Perlboote - Nautilida
Nautilidae sind eine Familie mariner Kopffüßer, die die einzigen heute noch lebenden Vertreter der Ordnung Nautilida sind. Sie sind enge Verwandte der ausgestorbenen Ammoniten und sind daher als lebende Fossilien bekannt. Nautilus-Arten sind in den Gewässern des westlichen Pazifischen Ozeans, von Indonesien bis nach den Philippinen und von Japan bis nach Australien, verbreitet. Nautiliden haben aufgrund ihres einzigartigen Gehäuses, das eine Reihe von Kammern aufweist, die mit Gas gefüllt sind, um die Auftriebskraft zu regulieren, seit langem das Interesse von Menschen geweckt.
Gemeinsame Namen
Die gebräuchlichsten Namen für Nautiliden sind Nautilus oder Perlboote. Der Name "Nautilus" leitet sich vom griechischen Wort "nautilus" ab, das "Seemann" bedeutet.
Merkmale
Nautiliden sind durch eine Reihe von Merkmalen gekennzeichnet, die sie von anderen Kopffüßern unterscheiden:
- Gehäuse: Nautiliden haben ein spiralförmiges, äußeres Gehäuse, das aus Aragonit besteht. Das Gehäuse ist in eine Reihe von Kammern unterteilt, wobei das Tier die äußerste Kammer bewohnt.

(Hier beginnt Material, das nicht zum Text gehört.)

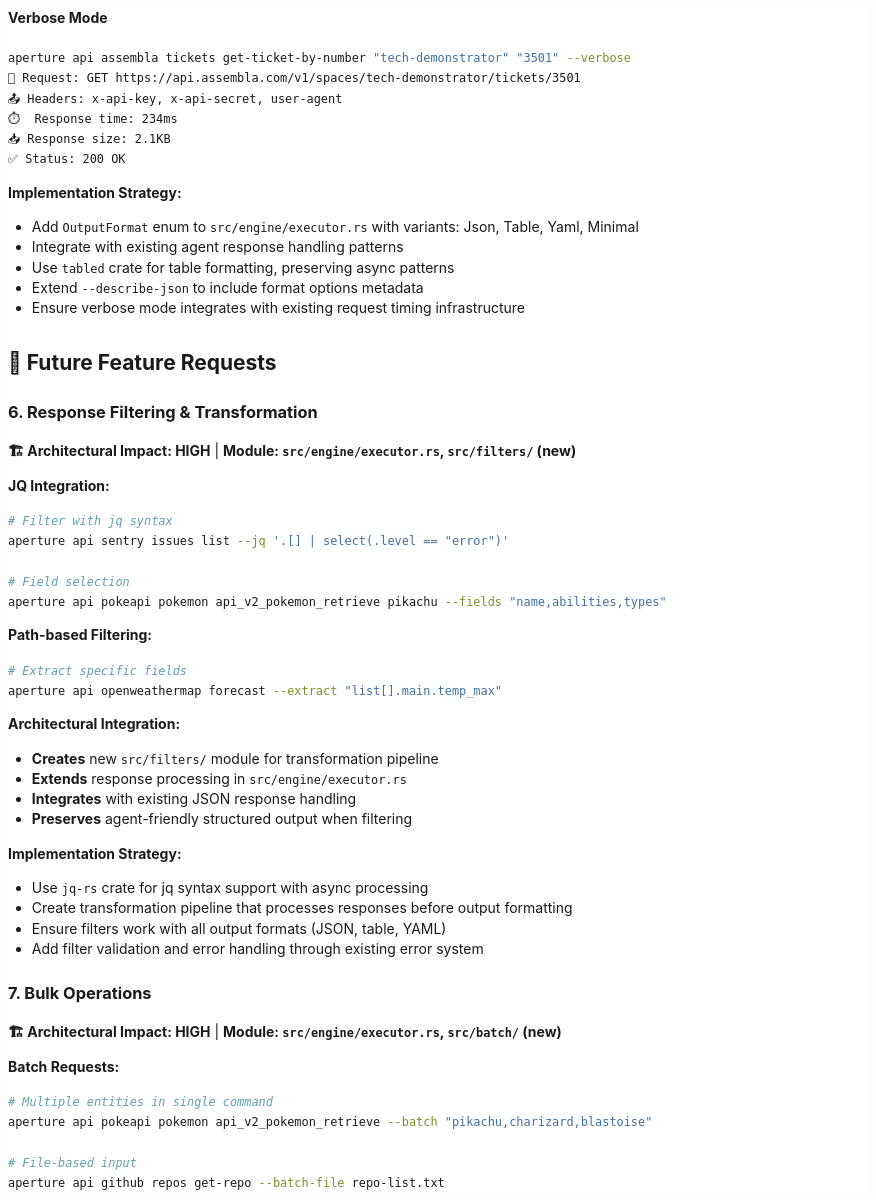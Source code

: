 #### Verbose Mode
```bash
aperture api assembla tickets get-ticket-by-number "tech-demonstrator" "3501" --verbose
🔗 Request: GET https://api.assembla.com/v1/spaces/tech-demonstrator/tickets/3501
📤 Headers: x-api-key, x-api-secret, user-agent
⏱️  Response time: 234ms
📥 Response size: 2.1KB
✅ Status: 200 OK
```

**Implementation Strategy:**
- Add `OutputFormat` enum to `src/engine/executor.rs` with variants: Json, Table, Yaml, Minimal
- Integrate with existing agent response handling patterns
- Use `tabled` crate for table formatting, preserving async patterns
- Extend `--describe-json` to include format options metadata
- Ensure verbose mode integrates with existing request timing infrastructure

## 🌟 Future Feature Requests

### 6. Response Filtering & Transformation
**🏗️ Architectural Impact: HIGH** | **Module: `src/engine/executor.rs`, `src/filters/` (new)**

**JQ Integration:**
```bash
# Filter with jq syntax
aperture api sentry issues list --jq '.[] | select(.level == "error")'

# Field selection
aperture api pokeapi pokemon api_v2_pokemon_retrieve pikachu --fields "name,abilities,types"
```

**Path-based Filtering:**
```bash
# Extract specific fields
aperture api openweathermap forecast --extract "list[].main.temp_max"
```

**Architectural Integration:**
- **Creates** new `src/filters/` module for transformation pipeline
- **Extends** response processing in `src/engine/executor.rs`
- **Integrates** with existing JSON response handling
- **Preserves** agent-friendly structured output when filtering

**Implementation Strategy:**
- Use `jq-rs` crate for jq syntax support with async processing
- Create transformation pipeline that processes responses before output formatting
- Ensure filters work with all output formats (JSON, table, YAML)
- Add filter validation and error handling through existing error system

### 7. Bulk Operations
**🏗️ Architectural Impact: HIGH** | **Module: `src/engine/executor.rs`, `src/batch/` (new)**

**Batch Requests:**
```bash
# Multiple entities in single command
aperture api pokeapi pokemon api_v2_pokemon_retrieve --batch "pikachu,charizard,blastoise"

# File-based input
aperture api github repos get-repo --batch-file repo-list.txt
```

- Siphon: Ein Siphon, ein röhrenförmiges Organ, durchläuft alle Kammern des Gehäuses und ermöglicht es dem Tier, Gas in die Kammern zu leiten, um seine Auftriebskraft zu regulieren.
- Kopf: Nautiliden haben einen deutlich entwickelten Kopf mit großen Augen und einem komplexen Nervensystem.
- Tentakel: Anders als die meisten anderen Kopffüßer haben Nautiliden etwa 90 kurze, fleischige Tentakel, die nicht zurückziehbar sind.
Lebensräume
Nautiliden sind in den Gewässern des westlichen Pazifischen Ozeans in Tiefen von 300 bis 600 Metern beheimatet. Sie bevorzugen felsige Untergründe und verbringen den größten Teil ihrer Zeit damit, auf dem Meeresboden nach Nahrung zu suchen.
Ernährung
Nautiliden sind fleischfressende Tiere und ernähren sich hauptsächlich von Krabben, Garnelen und Fischen. Sie verwenden ihre Tentakel, um ihre Beute zu packen und zu zerlegen, bevor sie sie mit ihren scharfen, gezackten Kiefern verschlingen.
Fortpflanzung
Nautiliden sind getrenntgeschlechtlich und paaren sich durch innere Befruchtung. Das Weibchen legt etwa 10-20 Eier, die an felsigen Untergründen befestigt sind. Die Eier schlüpfen nach etwa einem Jahr und die jungen Nautiliden sind bei der Geburt bereits im Wesentlichen Erwachsene.
Erhaltungszustand
Nautiliden sind aufgrund der langsamen Fortpflanzungsrate und der Überfischung durch den Menschen gefährdet. Das Gehäuse des Nautiliden ist beliebt bei Sammlern, und das Tier wird auch als Quelle für Perlmutt verwendet. Derzeit werden Anstrengungen unternommen, um den Bestand der Nautiliden zu schützen, darunter die Regulierung der Fischerei und die Förderung der nachhaltigen Nutzung.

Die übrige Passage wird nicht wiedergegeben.